Çözüm süreci, kırk yıllık terörle mücadele tarihinde siyasî çözümün denendiği ilk ve tek girişimdi. Sandıkların galibi olan lider, oy kaybetme pahasına, tek başına elini taşın altına koymuştu. Üstelik bunu HDP ile siyasi rekabetini sürdürerek yapmıştı.
Çözüm sürecini insanlar nasıl hatırlıyor bilmiyorum ama benim
hatırladığım iki söz var. "Âkil insanlar heyeti" olarak, Konya'da
bir şehit ailesini ziyaretimizde, oğlu meşum 33 er katliamında
şehit düşen Şükriye ananın "Şu ortam, öyle güzel bir ortam
istiyordum. 'Allah da verdi' dedim. '100 senede bir gelirmiş,
geldi' dedim. Her şey güzel gidiyor, inşallah bozulmaz.
Namazlarımda dua ediyorum. Allah bana o gururu verdiyse kimseye küs
olamam. Biraz üzüldüm ama sonra Allah'a şükrettim" deyişi...
Diğeri de
yine şehit babasının "Sizinki de vatanî bir hizmet, Allah
yardımcınız olsun" deyişi... İnsanımızın yüce gönüllüğünün bir
yansımasıydı o süreç. Neticede ise Amerika müdahale etti, PKK
köpeklik etti ve Türk devleti de kurtluğunu gösterdi.

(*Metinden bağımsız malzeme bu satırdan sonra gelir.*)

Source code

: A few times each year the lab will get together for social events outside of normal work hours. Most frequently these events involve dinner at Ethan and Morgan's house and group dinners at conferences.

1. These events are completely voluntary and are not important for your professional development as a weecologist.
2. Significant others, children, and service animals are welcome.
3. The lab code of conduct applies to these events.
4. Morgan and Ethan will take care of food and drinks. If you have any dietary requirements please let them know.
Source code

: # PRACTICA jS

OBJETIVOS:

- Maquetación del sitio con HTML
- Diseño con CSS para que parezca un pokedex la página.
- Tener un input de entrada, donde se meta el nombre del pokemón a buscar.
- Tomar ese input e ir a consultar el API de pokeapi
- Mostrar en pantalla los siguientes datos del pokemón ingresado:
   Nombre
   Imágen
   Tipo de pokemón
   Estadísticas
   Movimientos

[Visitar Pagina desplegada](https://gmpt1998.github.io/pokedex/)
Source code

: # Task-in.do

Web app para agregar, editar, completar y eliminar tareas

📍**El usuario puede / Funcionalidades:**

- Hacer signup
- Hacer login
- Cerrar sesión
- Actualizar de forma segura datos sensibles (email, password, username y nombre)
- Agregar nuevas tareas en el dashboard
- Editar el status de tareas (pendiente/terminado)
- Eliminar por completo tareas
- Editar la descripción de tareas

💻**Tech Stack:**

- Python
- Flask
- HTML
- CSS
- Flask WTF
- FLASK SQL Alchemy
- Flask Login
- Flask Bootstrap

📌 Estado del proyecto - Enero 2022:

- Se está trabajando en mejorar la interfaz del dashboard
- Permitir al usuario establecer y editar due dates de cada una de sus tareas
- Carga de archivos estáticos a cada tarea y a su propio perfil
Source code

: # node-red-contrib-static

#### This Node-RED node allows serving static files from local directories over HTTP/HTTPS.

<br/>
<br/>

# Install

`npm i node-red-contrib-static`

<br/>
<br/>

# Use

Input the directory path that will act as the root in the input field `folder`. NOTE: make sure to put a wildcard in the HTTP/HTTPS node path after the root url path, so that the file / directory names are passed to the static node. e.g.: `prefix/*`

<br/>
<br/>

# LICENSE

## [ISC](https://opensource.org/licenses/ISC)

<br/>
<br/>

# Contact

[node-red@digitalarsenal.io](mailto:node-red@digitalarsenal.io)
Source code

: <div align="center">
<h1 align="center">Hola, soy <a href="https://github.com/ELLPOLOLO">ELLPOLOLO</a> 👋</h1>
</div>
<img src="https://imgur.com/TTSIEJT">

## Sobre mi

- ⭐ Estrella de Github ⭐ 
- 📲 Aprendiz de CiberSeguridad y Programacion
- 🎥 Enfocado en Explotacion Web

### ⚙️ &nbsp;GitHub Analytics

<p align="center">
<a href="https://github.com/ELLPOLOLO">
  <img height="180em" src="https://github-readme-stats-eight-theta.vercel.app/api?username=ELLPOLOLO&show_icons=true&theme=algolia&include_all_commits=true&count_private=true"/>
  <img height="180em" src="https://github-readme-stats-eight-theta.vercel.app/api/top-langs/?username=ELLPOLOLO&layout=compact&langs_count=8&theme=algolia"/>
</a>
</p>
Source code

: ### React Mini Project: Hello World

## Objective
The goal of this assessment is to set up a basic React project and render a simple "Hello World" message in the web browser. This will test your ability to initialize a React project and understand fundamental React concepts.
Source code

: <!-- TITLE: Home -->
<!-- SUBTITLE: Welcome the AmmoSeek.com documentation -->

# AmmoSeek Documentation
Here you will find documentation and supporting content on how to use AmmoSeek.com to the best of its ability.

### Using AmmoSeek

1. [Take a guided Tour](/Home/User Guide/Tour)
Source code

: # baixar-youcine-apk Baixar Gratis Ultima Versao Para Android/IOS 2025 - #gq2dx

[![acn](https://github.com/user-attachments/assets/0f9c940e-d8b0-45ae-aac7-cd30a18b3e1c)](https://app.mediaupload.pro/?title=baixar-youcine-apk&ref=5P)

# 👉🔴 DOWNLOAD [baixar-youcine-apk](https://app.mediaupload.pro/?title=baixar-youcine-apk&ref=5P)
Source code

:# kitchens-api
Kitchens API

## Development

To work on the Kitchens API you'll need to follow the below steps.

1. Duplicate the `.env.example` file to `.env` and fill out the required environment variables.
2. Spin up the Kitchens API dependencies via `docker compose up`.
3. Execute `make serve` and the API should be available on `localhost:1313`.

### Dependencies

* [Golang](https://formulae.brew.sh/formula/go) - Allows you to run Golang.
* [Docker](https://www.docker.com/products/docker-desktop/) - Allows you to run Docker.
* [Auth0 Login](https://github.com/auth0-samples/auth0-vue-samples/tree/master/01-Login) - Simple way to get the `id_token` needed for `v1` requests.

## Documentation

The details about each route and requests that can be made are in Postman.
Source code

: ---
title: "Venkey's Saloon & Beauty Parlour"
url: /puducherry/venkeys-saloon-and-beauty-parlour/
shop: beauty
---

Özeti
budur.Fakat soruyorum: Kırk yıllık terörle mücadele tarihinde
siyasî çözümün ilk kez denenmesiyle, cumhuriyet tarihindeki en
büyük sivil kalkışmanın aynı tarihe denk gelmesi bir tesadüf müydü?
"Mesele ağaç değil" diyenler, meselenin ne olduğunu gayet iyi
biliyorlardı. O yüzden şimdi İngiltere'de yaşıyorlar. "Katliam
hazırlığı yapılıyor.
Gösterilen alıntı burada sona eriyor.